Fostering a Culture of Communication: My best mistakes (4 of 4)
Earlier I had posted about starting the year with blank walls. You may have noticed that some of it gets filled fairly quick with the Essential Agreements, and they ways we like to learn. I also like to save a little spot for keeping track of “our best mistakes” This is a wall where we can post work that we had written a misconception and later learned was wrong, a math problem that we didn’t get before, or something we said and then realized was wrong. It takes a little to start this part of the wall getting things posted to it, and usually I like to get the ball rolling as I make mistakes all the time- and fessing up to the kids about it helps to build that acceptance of being a human who can make mistakes and doesn’t know everything.
I like doing this as it shows how we LEARN from mistakes and that mistakes are proof that we had tried to do something. This also is a great reminder that even your teacher doesn’t know everything. I’ve had some classmates or people I had worked with who would never want to look as if they didn’t know something, or say things like “Just don’t let the kids know that you don’t know.” And that is such a shame- because there is power in children hearing “I don’t know” from someone who is older and holds so much knolwedge in their eyes.
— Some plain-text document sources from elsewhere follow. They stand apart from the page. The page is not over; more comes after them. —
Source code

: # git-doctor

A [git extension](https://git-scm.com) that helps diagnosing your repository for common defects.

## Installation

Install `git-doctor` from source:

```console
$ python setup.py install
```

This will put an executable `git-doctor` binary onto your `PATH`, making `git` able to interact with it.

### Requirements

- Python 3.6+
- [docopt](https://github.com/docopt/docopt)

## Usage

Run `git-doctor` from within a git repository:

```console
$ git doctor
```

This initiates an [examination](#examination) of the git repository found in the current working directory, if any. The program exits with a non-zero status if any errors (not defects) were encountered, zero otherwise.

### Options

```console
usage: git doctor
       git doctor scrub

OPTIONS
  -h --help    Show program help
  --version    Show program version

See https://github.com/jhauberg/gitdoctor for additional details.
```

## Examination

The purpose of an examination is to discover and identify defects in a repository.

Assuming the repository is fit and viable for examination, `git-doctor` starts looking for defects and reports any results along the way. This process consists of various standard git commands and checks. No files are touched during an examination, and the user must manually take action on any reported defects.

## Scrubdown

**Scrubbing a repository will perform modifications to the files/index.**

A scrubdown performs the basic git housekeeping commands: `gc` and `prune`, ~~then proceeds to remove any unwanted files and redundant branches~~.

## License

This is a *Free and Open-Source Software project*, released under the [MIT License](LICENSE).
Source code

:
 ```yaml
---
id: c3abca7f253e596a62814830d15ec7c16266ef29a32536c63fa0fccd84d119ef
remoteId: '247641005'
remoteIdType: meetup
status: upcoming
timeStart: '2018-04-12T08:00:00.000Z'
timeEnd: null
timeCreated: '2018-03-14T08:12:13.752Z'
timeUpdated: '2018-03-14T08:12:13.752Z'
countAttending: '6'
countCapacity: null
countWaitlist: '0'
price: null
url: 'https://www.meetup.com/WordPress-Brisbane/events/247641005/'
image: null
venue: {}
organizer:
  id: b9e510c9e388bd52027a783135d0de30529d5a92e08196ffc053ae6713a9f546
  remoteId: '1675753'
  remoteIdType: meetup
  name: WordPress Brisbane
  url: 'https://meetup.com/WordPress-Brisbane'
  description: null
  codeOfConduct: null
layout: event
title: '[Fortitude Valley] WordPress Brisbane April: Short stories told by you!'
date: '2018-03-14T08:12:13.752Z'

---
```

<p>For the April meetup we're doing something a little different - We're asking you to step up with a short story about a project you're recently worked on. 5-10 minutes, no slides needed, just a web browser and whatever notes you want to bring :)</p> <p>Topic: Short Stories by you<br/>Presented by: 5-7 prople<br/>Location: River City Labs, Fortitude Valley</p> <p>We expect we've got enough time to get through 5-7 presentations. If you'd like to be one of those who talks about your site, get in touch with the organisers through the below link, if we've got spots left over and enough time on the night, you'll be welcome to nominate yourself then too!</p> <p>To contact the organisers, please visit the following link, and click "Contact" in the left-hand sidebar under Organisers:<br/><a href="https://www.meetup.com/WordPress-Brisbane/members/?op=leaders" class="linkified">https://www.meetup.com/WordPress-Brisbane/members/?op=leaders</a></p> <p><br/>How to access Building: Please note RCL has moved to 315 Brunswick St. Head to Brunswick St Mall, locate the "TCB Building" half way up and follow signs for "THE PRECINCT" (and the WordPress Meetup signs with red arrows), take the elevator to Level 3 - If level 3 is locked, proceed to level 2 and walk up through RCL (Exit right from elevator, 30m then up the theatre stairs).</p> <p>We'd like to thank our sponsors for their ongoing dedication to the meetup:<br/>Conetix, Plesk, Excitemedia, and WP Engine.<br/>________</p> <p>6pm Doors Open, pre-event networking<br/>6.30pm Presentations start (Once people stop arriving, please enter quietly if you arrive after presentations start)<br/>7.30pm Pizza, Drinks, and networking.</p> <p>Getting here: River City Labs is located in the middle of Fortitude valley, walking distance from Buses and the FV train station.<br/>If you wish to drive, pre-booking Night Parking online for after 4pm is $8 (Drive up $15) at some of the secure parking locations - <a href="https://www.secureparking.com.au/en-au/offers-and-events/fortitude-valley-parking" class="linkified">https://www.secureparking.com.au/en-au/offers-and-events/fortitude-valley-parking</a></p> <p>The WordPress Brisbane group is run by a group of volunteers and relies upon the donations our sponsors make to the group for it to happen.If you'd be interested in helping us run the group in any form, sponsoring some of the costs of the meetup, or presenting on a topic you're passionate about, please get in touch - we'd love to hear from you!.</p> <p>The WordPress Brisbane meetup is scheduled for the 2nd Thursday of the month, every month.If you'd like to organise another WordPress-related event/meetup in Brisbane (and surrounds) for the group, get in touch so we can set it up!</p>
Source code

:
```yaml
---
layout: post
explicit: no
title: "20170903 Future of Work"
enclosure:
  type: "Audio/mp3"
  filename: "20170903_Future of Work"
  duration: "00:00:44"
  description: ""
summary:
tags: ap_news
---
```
“I don’t know, but let’s try to find out,” helps students see that everyone is a learner and also avoids the idea that there are some people who know everything. Or “Oh wow, I was totally wrong on that one, now I know…”
This space on the wall is usually surrounded with papers from another Jo Boaler exercise I like to start the year with that helps students to visualize what their brains are doing when they have struggle. I realize the video doesn’t have the great explanation of the synapses firing and connceting as it does when Jo explains it, but here at least is a guide on how to loosely run this lesson. This video was from an assemly during covid- but during a normal school year its fun to crumple and throw the ideas at the board. I like to write the word’s THIS IS HARD! at the board and we throw our papers at that…
So celebrating mistakes and things being hard in the beginning of the year and creating a space for that reminder is another good use of a time period up front. It helps to create that safer feeling environment of helping to show students it’s okay for things to be hard, or for us to be wrong because that means we are going to be learning.